WHAT THE EXERCISE ASKS:
Please copy out all lines of the entries that contain the word "Visual".

PROVIDED RECORDS:
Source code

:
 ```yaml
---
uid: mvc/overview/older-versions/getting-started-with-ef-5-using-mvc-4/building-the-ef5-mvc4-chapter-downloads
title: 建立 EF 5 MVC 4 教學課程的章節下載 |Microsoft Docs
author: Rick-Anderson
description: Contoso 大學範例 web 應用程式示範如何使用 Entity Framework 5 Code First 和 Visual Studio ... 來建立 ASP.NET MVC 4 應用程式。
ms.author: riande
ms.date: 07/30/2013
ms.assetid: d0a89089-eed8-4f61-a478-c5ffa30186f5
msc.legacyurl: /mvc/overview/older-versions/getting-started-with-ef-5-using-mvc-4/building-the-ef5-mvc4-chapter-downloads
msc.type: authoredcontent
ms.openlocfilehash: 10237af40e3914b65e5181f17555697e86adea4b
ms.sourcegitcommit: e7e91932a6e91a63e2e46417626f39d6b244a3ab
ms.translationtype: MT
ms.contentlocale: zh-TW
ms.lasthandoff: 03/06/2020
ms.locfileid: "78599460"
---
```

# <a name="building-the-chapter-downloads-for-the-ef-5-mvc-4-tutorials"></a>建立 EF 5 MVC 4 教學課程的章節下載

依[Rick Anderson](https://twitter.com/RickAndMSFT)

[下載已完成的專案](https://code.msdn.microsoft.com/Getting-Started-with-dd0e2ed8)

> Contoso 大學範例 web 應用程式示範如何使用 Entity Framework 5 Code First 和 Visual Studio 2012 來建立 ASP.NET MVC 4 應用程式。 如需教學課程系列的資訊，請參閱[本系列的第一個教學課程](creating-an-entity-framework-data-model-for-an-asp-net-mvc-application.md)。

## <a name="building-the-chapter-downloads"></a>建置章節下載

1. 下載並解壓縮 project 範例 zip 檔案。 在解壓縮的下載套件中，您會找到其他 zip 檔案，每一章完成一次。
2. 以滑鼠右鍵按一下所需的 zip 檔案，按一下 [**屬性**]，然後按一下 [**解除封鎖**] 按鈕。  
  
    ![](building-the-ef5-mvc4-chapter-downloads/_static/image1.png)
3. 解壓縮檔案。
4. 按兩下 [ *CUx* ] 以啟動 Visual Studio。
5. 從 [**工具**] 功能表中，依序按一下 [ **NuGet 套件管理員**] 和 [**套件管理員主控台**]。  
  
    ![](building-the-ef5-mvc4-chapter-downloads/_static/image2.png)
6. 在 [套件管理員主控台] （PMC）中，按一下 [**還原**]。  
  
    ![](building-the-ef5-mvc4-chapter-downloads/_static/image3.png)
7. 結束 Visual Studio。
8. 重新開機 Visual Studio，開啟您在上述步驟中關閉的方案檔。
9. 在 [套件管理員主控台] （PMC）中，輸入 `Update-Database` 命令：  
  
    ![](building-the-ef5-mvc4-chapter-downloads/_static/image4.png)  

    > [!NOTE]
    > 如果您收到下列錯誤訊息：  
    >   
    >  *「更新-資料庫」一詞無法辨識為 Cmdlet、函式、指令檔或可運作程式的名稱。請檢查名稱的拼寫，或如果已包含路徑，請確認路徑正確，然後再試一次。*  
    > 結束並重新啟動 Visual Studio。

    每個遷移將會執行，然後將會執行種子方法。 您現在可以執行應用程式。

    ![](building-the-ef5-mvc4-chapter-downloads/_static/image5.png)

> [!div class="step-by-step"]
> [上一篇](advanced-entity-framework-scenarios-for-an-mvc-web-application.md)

EXPECTED ANSWER:
description: Contoso 大學範例 web 應用程式示範如何使用 Entity Framework 5 Code First 和 Visual Studio ... 來建立 ASP.NET MVC 4 應用程式。
> Contoso 大學範例 web 應用程式示範如何使用 Entity Framework 5 Code First 和 Visual Studio 2012 來建立 ASP.NET MVC 4 應用程式。 如需教學課程系列的資訊，請參閱[本系列的第一個教學課程](creating-an-entity-framework-data-model-for-an-asp-net-mvc-application.md)。
4. 按兩下 [ *CUx* ] 以啟動 Visual Studio。
7. 結束 Visual Studio。
8. 重新開機 Visual Studio，開啟您在上述步驟中關閉的方案檔。
    > 結束並重新啟動 Visual Studio。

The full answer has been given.